Identify and implement CUDA optimization opportunities for Intracard CP (single-card sequence splitting)

### Description

FLA has implemented Intracard CP ([`fla/ops/common/intracard_cp.py`](https://github.com/fla-org/flash-linear-attention/blob/main/fla/ops/common/intracard_cp.py)) — a technique that splits long sequences into sub-sequences and processes them in parallel to break the sequential bottleneck of the `fwd_h` state recurrence. cuLA already has a highly optimized CUDA `fwd_h` kernel ([`cula/ops/chunk_delta_h.py`](cula/ops/chunk_delta_h.py)) using SM10X tcgen05 MMA + register-carry.

This issue is to **analyze the full Intracard CP pipeline, identify which components have real CUDA optimization/fusion opportunities with measurable speedup, and implement them**.

### Current FLA Pipeline Breakdown

When Intracard CP activates (long sequence + varlen + inference mode), the execution flow is:

```
1. [Python] compute_subseq_len           — CPU: compute optimal split length
2. [Python] prepare_subseq_cu_seqlens    — CPU: insert split points into cu_seqlens
3. [Python] _precompute_intracard_indices — CPU: compute scatter/gather indices
4. [Python] torch.tensor(...)            — CPU→GPU: create cu_seqlens_subseq, cu_seqlens_split tensors
5. [Triton] pre_process_fwd_kernel_merged — GPU: for each sub-seq, compute (h_ext[K,V], M[K,K])
6. [Triton] merge_fwd_bwd_kernel         — GPU: chain multiply M @ h + h_ext across sub-seqs
7. [Python] initial_state_expanded[...]   — GPU: scatter merged states into expanded tensor
8. [Triton] prepare_chunk_indices         — GPU: compute chunk indices for sub-seq cu_seqlens
9. [Triton] chunk_gated_delta_rule_fwd_h  — GPU: main fwd_h with corrected initial states
```

### Optimization Opportunity Analysis

**Opportunity 1 (HIGH): CUDA pre_scan kernel — replace step 5**

The `pre_process_fwd_kernel_merged` Triton kernel is structurally almost identical to `fwd_h`: it iterates over chunks doing the same recurrence (`h = decay * h + k^T @ v_new`), plus additionally computes transition matrix `M` via chain multiply (`M = (diag(decay) - k^T @ w) @ M`).

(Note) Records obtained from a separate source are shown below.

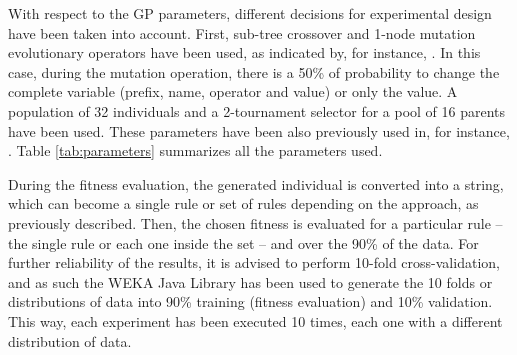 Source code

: \documentclass[runningheads]{llncs}
\begin{document}
With respect to the GP parameters, different decisions for experimental design have been taken into account. 
First, sub-tree crossover and 1-node mutation evolutionary operators have
been used, as indicated by, for instance, \cite{EvoStar2014:GPBot}. In this case, during the
mutation operation, there is a 50\% of probability to change the complete variable (prefix, name, operator and value) or only the value. A population of 32 individuals and a 2-tournament selector for a pool of
16 parents have been used. These parameters have been also previously
used in, for instance, \cite{EvoStar2014:GPBot}. Table \ref{tab:parameters} summarizes all the parameters used.
%
\begin{table}
\begin{center}
\caption{Parameters used in the experiments.}
\label{tab:parameters}
\end{center}
\end{table}

During the fitness evaluation, the generated individual is converted
into a string, which can become a single rule or set of rules
depending on the approach, as previously described. %
Then, the chosen fitness is evaluated for a particular rule -- the single rule or each one inside the set -- and over the 90\% of the data.
For further reliability of the results, it is advised to perform
10-fold cross-validation, and as such the WEKA 
Java Library \cite{HallWEKA09} has been used to generate the 10 folds
or distributions of data into 90\% training (fitness evaluation) and
10\% validation. This way, each experiment has been executed 10 times,
each one with a different distribution of data.
\end{document}
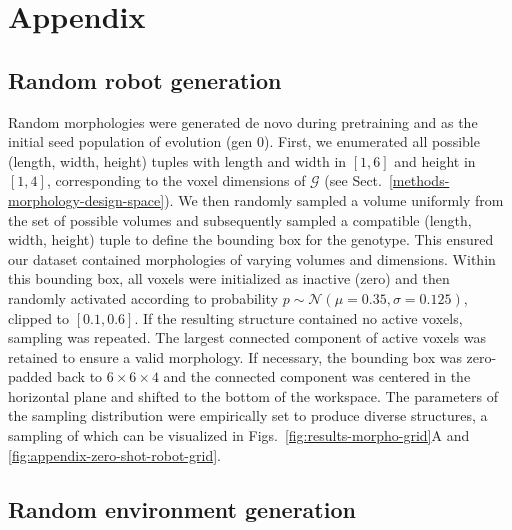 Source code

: \clearpage
\appendix
\onecolumn
\section{Appendix}


\subsection{Random robot generation}
\label{appendix-dataset-random-robot-generation}

Random morphologies were generated de novo during pretraining and as the initial seed population of evolution (gen 0). 
First, we enumerated all possible (length, width, height) tuples with length and width in $[1, 6]$ and height in $[1, 4]$, corresponding to the voxel dimensions of $\mathcal{G}$ (see Sect.~\ref{methods-morphology-design-space}). 
We then randomly sampled a volume uniformly from the set of possible volumes and subsequently sampled a compatible (length, width, height) tuple to define the bounding box for the genotype. 
This ensured our dataset contained morphologies of varying volumes and dimensions. 
Within this bounding box, all voxels were initialized as inactive (zero) and then randomly activated according to probability $p \sim \mathcal{N}(\mu=0.35, \sigma=0.125)$, clipped to $[0.1, 0.6]$.  
If the resulting structure contained no active voxels, sampling was repeated. The largest connected component of active voxels was retained to ensure a valid morphology. 
If necessary, the bounding box was zero-padded back to $6 \times 6 \times 4$ and the connected component was centered in the horizontal plane and shifted to the bottom of the workspace. 
The parameters of the sampling distribution were empirically set to produce diverse structures, a sampling of which can be visualized in Figs.~\ref{fig:results-morpho-grid}A
and 
\ref{fig:appendix-zero-shot-robot-grid}. 



\subsection{Random environment generation}
\label{appendix-dataset-random-environment-generation}

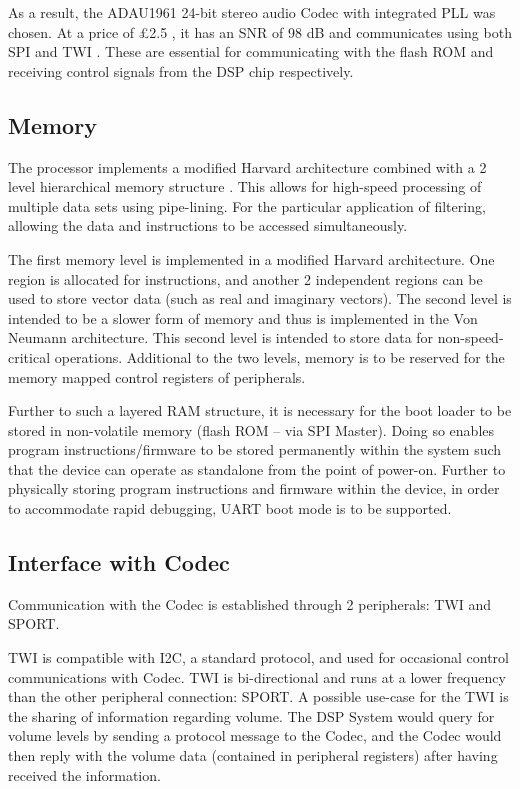 As a result, the ADAU1961 24-bit stereo audio Codec with integrated PLL was chosen. At a price of £2.5 \autocite{digikeyCodec}, it has an SNR of 98 dB and communicates using both SPI and TWI \autocite{codec_datasheet}. These are essential for communicating with the flash ROM and receiving control signals from the DSP chip respectively.



\subsection{Memory}
The processor implements a modified Harvard architecture combined with a 2 level hierarchical memory structure \autocite{blackfinDSP}. This allows for high-speed processing of multiple data sets using pipe-lining. For the particular application of filtering, allowing the data and instructions to be accessed simultaneously.

The first memory level is implemented in a modified Harvard architecture. One region is allocated for instructions, and another 2 independent regions can be used to store vector data (such as real and imaginary vectors). The second level is intended to be a slower form of memory and thus is implemented in the Von Neumann architecture. This second level is intended to store data for non-speed-critical operations. Additional to the two levels, memory is to be reserved for the memory mapped control registers of peripherals. 

Further to such a layered RAM structure, it is necessary for the boot loader to be stored in non-volatile memory (flash ROM – via SPI Master). Doing so enables program instructions/firmware to be stored permanently within the system such that the device can operate as standalone from the point of power-on. Further to physically storing program instructions and firmware within the device, in order to accommodate rapid debugging, UART boot mode is to be supported.

\subsection{Interface with Codec}
Communication with the Codec is established through 2 peripherals: TWI and SPORT.

TWI is compatible with I2C, a standard protocol, and used for occasional control communications with Codec. TWI is bi-directional and runs at a lower frequency than the other peripheral connection: SPORT. 
A possible use-case for the TWI is the sharing of information regarding volume. The DSP System would query for volume levels by sending a protocol message to the Codec, and the Codec would then reply with the volume data (contained in peripheral registers) after having received the information.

cuLA's CUDA `fwd_h` is already faster than FLA's Triton version on SM10X thanks to register-carry + tcgen05 MMA + TMA pipeline. The same optimization techniques apply directly:
- **Register-carry** for `h_ext` accumulation (eliminate GMEM roundtrip)
- **tcgen05 MMA** for `k^T @ v_new` and `k^T @ w` matmuls
- **TMA async pipeline** for k, w, u loads

The `M` computation (`[K,K]` matrix, K=128 → 128x128 fp32) is an additional output that can be computed in the same kernel using the CUDA warp group that's already doing the gating/accumulation work.

Key question to verify: is pre_scan actually on the critical path? When there are few splits (e.g., 4), step 5 launches one block per sub-seq per head — this may be too small to matter. Profile first.

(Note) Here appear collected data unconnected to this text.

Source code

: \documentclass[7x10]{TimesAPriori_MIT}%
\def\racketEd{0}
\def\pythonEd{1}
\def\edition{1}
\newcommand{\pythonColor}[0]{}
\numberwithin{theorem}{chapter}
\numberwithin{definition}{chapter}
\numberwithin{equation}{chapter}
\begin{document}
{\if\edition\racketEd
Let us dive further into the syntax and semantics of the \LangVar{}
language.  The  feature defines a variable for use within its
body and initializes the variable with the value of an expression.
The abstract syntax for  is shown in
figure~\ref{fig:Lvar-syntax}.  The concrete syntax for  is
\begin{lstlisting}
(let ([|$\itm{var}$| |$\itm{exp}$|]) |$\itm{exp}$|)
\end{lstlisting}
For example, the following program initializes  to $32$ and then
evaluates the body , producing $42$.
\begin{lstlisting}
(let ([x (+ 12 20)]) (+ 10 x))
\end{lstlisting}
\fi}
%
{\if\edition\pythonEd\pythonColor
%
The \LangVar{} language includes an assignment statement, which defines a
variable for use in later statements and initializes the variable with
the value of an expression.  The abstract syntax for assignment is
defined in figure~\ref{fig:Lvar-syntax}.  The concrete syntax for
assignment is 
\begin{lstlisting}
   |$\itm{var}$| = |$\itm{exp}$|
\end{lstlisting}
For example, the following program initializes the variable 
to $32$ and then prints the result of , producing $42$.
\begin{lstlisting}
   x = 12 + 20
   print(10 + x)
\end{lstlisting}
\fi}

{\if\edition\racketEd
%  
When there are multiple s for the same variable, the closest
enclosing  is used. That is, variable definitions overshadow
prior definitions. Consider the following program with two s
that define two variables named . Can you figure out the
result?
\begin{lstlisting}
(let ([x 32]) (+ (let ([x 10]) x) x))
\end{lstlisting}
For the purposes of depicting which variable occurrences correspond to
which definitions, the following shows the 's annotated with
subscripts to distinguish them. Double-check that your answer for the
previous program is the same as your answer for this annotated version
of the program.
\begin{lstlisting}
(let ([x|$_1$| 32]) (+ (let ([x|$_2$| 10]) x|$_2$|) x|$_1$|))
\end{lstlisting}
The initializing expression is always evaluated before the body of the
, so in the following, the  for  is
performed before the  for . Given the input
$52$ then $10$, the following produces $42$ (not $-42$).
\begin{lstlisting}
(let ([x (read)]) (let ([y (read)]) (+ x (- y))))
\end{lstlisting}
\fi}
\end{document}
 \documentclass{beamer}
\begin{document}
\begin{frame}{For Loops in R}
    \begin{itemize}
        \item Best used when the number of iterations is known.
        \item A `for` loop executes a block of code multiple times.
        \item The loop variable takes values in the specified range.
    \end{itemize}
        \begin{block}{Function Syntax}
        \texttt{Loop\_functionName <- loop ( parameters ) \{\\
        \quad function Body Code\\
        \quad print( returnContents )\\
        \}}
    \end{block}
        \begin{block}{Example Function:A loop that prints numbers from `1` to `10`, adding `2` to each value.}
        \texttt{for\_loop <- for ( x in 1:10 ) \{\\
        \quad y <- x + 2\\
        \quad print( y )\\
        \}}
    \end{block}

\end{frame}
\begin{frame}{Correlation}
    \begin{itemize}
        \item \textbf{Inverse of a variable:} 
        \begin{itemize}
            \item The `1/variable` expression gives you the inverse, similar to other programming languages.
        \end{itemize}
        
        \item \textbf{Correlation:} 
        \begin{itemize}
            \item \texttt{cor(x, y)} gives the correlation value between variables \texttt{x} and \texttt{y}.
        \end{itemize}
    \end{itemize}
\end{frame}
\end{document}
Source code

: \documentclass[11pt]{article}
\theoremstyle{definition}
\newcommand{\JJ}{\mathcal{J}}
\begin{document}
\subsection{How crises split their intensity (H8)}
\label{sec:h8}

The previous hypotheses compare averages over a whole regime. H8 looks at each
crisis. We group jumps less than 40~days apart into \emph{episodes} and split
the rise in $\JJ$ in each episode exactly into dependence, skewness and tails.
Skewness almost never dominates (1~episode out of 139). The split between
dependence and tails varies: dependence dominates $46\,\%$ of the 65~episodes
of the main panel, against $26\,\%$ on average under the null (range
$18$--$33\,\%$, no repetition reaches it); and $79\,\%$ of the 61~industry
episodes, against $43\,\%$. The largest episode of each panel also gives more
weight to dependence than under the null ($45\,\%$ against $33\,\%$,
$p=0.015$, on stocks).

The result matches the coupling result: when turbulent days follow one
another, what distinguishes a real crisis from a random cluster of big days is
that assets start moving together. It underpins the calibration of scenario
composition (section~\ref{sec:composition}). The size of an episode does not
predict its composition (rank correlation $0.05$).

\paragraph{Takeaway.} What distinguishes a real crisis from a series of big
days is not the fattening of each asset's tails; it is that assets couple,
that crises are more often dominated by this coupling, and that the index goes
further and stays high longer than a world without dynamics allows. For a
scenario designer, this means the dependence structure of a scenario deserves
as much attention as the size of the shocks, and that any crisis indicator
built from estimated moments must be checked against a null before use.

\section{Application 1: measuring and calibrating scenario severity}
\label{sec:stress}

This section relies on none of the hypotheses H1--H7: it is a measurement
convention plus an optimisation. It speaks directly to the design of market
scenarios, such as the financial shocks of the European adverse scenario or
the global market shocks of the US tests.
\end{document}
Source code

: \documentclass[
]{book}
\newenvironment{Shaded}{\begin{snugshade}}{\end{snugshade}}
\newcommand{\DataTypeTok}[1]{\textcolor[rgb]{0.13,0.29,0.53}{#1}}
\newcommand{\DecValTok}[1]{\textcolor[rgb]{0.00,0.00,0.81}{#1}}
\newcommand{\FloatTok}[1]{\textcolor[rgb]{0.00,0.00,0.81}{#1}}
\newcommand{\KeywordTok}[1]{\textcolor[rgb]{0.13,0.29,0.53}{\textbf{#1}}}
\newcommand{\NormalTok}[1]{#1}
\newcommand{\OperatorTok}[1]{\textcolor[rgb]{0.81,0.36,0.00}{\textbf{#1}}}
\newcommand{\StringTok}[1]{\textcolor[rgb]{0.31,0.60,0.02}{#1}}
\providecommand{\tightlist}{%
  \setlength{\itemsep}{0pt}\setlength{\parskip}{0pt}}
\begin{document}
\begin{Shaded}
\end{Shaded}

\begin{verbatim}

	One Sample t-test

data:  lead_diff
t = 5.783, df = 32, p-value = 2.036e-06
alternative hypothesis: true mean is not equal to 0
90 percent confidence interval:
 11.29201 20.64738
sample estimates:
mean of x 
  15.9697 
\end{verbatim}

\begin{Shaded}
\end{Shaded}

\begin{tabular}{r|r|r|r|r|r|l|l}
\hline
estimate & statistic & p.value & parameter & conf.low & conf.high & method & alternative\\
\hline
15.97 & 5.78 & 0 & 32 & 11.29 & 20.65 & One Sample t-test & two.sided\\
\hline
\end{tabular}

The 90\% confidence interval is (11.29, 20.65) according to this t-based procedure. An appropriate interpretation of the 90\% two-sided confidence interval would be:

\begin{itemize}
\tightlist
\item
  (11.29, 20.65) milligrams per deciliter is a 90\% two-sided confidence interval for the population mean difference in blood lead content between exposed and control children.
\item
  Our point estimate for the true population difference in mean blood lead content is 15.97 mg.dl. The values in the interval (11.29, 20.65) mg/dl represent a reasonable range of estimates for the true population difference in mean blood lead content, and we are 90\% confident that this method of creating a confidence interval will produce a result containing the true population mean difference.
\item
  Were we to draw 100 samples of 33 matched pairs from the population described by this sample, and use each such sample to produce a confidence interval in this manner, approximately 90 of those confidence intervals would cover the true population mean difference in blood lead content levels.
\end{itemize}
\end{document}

**Opportunity 2 (MEDIUM): Fuse steps 5+6 — pre_scan + merge in single kernel**

Currently pre_scan writes `(h_ext, M)` to GMEM, then merge reads them back. For a typical 4-way split:
- pre_scan output: 4 × H × K × (K+V) fp32 = 4 × H × 128 × 256 × 4 bytes
- merge: reads the same, does a small chain multiply

If both are in one persistent kernel, the pre_scan CTA can signal completion via mbarrier, and the merge CTA can consume `(h_ext, M)` without GMEM roundtrip (via L2 or shared memory between CTAs in the same cluster). However, the merge is sequentially dependent on pre_scan completing for all sub-seqs, so the fusion benefit depends on whether the GMEM traffic is actually the bottleneck vs. the serial dependency.

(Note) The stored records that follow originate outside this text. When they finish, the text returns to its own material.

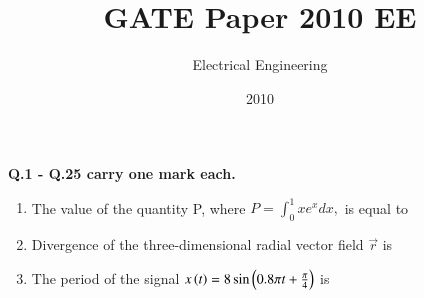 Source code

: \documentclass[12pt]{article}
\theoremstyle{remark}
\begin{document}
\title{\vspace{-5cm}GATE Paper 2010 EE}
\author{Electrical Engineering}
\date{2010}
\maketitle

\begin{flushleft}
\textbf{Q.1 - Q.25 carry one mark each.}
\end{flushleft}
\begin{enumerate}
\item The value of the quantity P, where $P=\int_{0}^{1}xe^{x}dx,$ is equal to
\begin{enumerate}
\end{enumerate}
\hfill{}

\item Divergence of the three-dimensional radial vector field $\vec{r}$ is
\begin{enumerate}
\end{enumerate}
\hfill{}

\item The period of the signal $x\left(t\right)=8\sin\left(0.8\pi t+\frac{\pi}{4}\right)$ is
\begin{enumerate}
\end{enumerate}
\hfill{}


\end{enumerate}
\end{document}
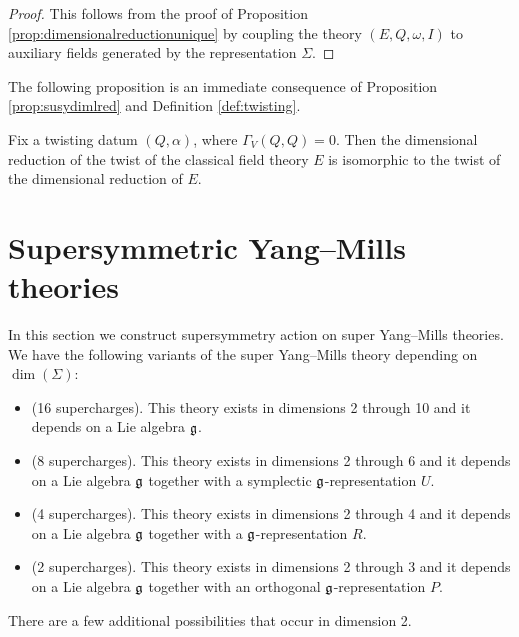 \documentclass[10pt, oneside]{article}
\begin{document}
\begin{proof}
This follows from the proof of Proposition \ref{prop:dimensionalreductionunique} by coupling the theory $(E, Q, \omega, I)$ to auxiliary fields generated by the representation $\Sigma$.
\end{proof}

The following proposition is an immediate consequence of Proposition \ref{prop:susydimlred} and Definition \ref{def:twisting}.

\begin{prop}
Fix a twisting datum $(Q, \alpha)$, where $\Gamma_V(Q, Q) = 0$. Then the dimensional reduction of the twist of the classical field theory $E$ is isomorphic to the twist of the dimensional reduction of $E$.
\label{prop:twistdimensionalreduction}
\end{prop}

\section{Supersymmetric Yang--Mills theories} \label{sec:SYM}

In this section we construct supersymmetry action on super Yang--Mills theories. We have the following variants of the super Yang--Mills theory depending on $\dim(\Sigma)$:
\begin{itemize}
\item (16 supercharges). This theory exists in dimensions 2 through 10 and it depends on a Lie algebra $\mathfrak g$.

\item (8 supercharges). This theory exists in dimensions 2 through 6 and it depends on a Lie algebra $\mathfrak g$ together with a symplectic $\mathfrak g$-representation $U$.

\item (4 supercharges). This theory exists in dimensions 2 through 4 and it depends on a Lie algebra $\mathfrak g$ together with a $\mathfrak g$-representation $R$.

\item (2 supercharges). This theory exists in dimensions 2 through 3 and it depends on a Lie algebra $\mathfrak g$ together with an orthogonal $\mathfrak g$-representation $P$.
\end{itemize}

There are a few additional possibilities that occur in dimension 2.
\end{document}

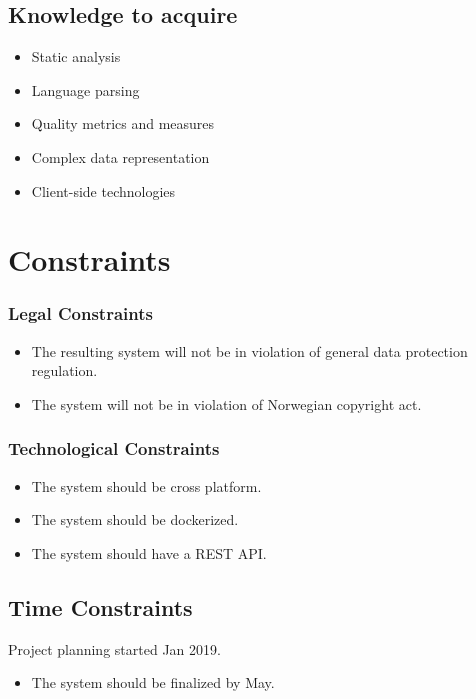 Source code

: \subsection{Knowledge to acquire}
\begin{itemize}
    \item Static analysis
    \item Language parsing
    \item Quality metrics and measures
    \item Complex data representation
    \item Client-side technologies  
\end{itemize}

\section{Constraints}

\subsubsection{Legal Constraints}
\begin{itemize}
    \item The resulting system will not be in violation of general data protection regulation. \cite{lovdata:gdpr}
    \item The system will not be in violation of Norwegian copyright act.
\end{itemize}

\subsubsection{Technological Constraints}
\begin{itemize}
    \item The system should be cross platform.
    \item The system should be dockerized.
    \item The system should have a REST API.
\end{itemize}

\subsection{Time Constraints}
Project planning started  Jan 2019.

\begin{itemize}
    \item The system should be finalized by  May.
\end{itemize}

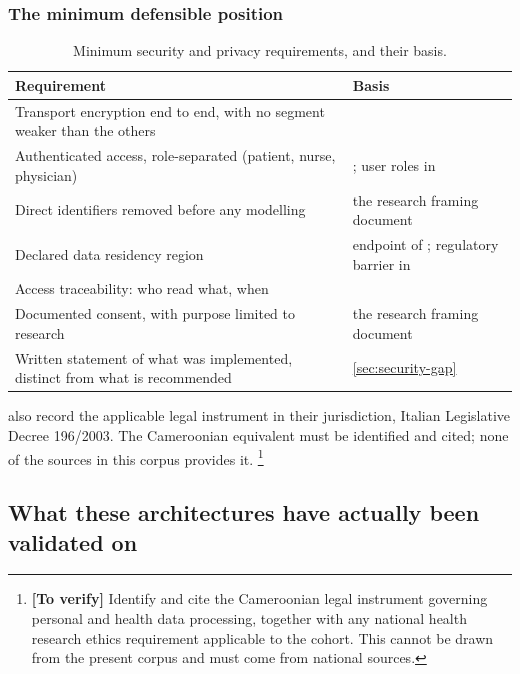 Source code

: \documentclass[12pt,a4paper,oneside]{report}
\newcommand{\verify}[1]{\footnote{\textbf{[To verify]} #1}}
\begin{document}
\subsubsection{The minimum defensible position}

\begin{table}[htbp]
\centering\small
\caption{Minimum security and privacy requirements, and their basis.}\label{tab:security-spec}
\begin{tabularx}{\textwidth}{@{}X >{\raggedright\arraybackslash}p{5.4cm}@{}}
\toprule
\textbf{Requirement} & \textbf{Basis} \\
\midrule
Transport encryption end to end, with no segment weaker than the others & \textcite{mucchi2021} \\
Authenticated access, role-separated (patient, nurse, physician) & \textcite{efendi2025}; user roles in \textcite{yazdani2018} \\
Direct identifiers removed before any modelling & the research framing document \\
Declared data residency region & endpoint of \textcite{efendi2025}; regulatory barrier in \textcite{dodoo2022} \\
Access traceability: who read what, when & \textcite{mucchi2021} \\
Documented consent, with purpose limited to research & the research framing document \\
Written statement of what was implemented, distinct from what is recommended & \cref{sec:security-gap} \\
\bottomrule
\end{tabularx}
\end{table}

\Textcite{mucchi2021} also record the applicable legal instrument in their jurisdiction, Italian Legislative Decree 196/2003. The Cameroonian equivalent must be identified and cited; none of the sources in this corpus provides it.%
\verify{Identify and cite the Cameroonian legal instrument governing personal and health data processing, together with any national health research ethics requirement applicable to the cohort. This cannot be drawn from the present corpus and must come from national sources.}

\subsection{What these architectures have actually been validated on}\label{sec:arch-validation}
\end{document}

**Opportunity 3 (MEDIUM): Fuse steps 6+7+8 — merge + scatter + chunk_indices**

After merge, there are three small operations:
1. Scatter merged states into `initial_state_expanded` (Python indexing, ~4 small copies)
2. `prepare_chunk_indices` — a Triton kernel to compute chunk indices from new cu_seqlens
3. The actual `fwd_h` kernel reads `initial_state_expanded`

These are tiny kernels with high launch overhead relative to work. Options:
- Fuse the scatter into the merge kernel (merge kernel directly writes to `initial_state_expanded` at the correct offsets)
- Pre-compute chunk indices on CPU (they're deterministic from cu_seqlens) to eliminate kernel launch

**Opportunity 4 (LOW): Merge kernel CUDA rewrite — step 6**

The merge kernel does a chain multiply: `h = M_j @ h + h_ext_j` for ~4 iterations with `[K,K] @ [K,V]` matmuls (K=128, V=128). This is a tiny amount of compute (~4 GEMM of 128x128). Triton handles this fine; CUDA rewrite would save kernel launch overhead (~5μs) but the absolute speedup is small.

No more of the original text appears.